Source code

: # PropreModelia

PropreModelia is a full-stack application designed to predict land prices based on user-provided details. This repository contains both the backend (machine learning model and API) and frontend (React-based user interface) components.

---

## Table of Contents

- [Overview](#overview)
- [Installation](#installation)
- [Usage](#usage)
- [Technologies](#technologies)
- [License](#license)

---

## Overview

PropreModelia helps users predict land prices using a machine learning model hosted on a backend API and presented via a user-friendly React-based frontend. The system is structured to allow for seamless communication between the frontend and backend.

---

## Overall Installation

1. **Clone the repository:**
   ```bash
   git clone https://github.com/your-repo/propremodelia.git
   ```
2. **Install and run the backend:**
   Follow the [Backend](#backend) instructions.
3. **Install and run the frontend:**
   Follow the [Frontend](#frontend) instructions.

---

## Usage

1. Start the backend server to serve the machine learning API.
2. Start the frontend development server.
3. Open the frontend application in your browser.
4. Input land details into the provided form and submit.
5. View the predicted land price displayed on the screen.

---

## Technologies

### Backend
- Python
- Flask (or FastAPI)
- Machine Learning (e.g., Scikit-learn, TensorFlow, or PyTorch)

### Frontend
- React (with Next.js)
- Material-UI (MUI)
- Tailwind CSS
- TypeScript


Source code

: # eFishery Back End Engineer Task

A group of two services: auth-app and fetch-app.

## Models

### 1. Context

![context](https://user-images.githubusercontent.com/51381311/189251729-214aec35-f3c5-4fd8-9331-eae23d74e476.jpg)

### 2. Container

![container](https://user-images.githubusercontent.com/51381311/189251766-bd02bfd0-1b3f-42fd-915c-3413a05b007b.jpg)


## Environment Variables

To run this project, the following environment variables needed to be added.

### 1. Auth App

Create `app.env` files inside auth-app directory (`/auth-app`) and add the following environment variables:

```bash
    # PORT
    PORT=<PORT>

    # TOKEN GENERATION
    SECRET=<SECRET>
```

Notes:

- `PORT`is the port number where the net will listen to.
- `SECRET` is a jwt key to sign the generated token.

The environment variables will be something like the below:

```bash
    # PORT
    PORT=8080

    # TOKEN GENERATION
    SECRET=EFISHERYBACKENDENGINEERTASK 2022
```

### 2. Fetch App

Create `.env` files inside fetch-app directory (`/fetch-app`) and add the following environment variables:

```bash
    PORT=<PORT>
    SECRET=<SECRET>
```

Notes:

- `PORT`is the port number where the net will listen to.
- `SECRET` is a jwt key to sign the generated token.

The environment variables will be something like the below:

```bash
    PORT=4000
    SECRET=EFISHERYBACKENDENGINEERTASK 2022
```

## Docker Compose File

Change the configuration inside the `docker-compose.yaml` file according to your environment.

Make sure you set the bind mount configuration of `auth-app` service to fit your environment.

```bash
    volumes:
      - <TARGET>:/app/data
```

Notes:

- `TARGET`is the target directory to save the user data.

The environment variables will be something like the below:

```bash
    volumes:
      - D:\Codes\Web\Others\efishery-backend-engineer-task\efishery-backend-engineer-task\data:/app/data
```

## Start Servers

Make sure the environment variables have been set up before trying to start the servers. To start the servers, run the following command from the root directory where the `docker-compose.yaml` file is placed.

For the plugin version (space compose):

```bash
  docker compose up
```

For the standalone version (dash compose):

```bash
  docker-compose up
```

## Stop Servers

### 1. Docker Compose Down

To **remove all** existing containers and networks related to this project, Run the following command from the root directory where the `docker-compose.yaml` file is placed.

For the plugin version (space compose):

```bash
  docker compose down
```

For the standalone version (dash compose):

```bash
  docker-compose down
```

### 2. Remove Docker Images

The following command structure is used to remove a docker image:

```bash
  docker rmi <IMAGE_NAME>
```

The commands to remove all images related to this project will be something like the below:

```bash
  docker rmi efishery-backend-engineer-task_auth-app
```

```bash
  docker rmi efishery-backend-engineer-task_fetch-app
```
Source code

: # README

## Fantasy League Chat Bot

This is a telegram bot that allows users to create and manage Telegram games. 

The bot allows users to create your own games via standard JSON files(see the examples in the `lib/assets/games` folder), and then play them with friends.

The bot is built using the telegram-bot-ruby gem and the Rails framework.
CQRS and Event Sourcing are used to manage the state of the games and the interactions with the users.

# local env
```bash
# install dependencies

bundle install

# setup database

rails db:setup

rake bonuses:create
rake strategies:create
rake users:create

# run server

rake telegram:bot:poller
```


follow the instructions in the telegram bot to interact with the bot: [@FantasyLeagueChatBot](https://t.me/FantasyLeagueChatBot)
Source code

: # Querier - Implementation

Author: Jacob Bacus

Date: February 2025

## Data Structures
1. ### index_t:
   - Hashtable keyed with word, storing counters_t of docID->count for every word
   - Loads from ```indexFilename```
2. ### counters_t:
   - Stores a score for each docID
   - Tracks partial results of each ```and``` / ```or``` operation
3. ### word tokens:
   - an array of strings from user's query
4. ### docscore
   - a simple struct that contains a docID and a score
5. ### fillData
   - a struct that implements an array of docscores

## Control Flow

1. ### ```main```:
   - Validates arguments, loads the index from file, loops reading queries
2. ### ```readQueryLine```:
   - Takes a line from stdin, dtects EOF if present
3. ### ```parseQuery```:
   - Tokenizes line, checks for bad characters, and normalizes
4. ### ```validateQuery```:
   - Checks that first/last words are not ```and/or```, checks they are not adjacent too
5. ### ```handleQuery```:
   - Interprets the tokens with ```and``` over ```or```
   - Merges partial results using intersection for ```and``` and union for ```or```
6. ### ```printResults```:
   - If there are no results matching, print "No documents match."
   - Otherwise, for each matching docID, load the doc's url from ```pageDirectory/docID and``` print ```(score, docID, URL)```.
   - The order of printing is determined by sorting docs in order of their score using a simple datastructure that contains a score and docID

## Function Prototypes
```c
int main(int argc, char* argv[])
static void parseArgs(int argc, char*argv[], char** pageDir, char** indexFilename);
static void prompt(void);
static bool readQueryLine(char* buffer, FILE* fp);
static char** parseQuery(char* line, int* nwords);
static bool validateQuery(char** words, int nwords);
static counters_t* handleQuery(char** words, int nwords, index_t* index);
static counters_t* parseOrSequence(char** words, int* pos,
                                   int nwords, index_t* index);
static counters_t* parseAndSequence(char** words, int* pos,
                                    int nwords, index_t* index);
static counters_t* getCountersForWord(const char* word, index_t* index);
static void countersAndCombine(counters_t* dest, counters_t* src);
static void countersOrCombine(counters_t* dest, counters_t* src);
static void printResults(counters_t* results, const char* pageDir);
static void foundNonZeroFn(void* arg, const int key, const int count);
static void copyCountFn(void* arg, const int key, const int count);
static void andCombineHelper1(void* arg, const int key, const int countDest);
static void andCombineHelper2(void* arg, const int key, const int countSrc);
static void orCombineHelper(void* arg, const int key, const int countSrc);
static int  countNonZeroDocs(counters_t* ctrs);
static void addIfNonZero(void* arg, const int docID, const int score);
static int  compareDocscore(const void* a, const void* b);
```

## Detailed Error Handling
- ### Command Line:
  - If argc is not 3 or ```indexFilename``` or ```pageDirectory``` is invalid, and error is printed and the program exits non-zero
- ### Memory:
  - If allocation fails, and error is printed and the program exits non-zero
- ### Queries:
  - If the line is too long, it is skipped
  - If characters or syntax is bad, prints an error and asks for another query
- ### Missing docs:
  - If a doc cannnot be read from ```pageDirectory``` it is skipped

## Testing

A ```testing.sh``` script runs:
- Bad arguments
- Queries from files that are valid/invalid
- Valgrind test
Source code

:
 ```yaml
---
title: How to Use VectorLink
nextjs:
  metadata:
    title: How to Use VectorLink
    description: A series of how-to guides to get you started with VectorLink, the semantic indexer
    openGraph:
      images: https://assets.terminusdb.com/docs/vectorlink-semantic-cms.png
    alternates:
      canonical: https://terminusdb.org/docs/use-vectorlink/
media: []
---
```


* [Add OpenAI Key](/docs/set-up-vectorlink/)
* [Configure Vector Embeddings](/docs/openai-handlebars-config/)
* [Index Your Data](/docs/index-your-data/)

= = = =

Your task: Reproduce exactly the lines that run from the start of the records to the line with "- [Usage](#usage)", both included.

Solution for this task:
Source code

: # PropreModelia

PropreModelia is a full-stack application designed to predict land prices based on user-provided details. This repository contains both the backend (machine learning model and API) and frontend (React-based user interface) components.

---

## Table of Contents

- [Overview](#overview)
- [Installation](#installation)
- [Usage](#usage)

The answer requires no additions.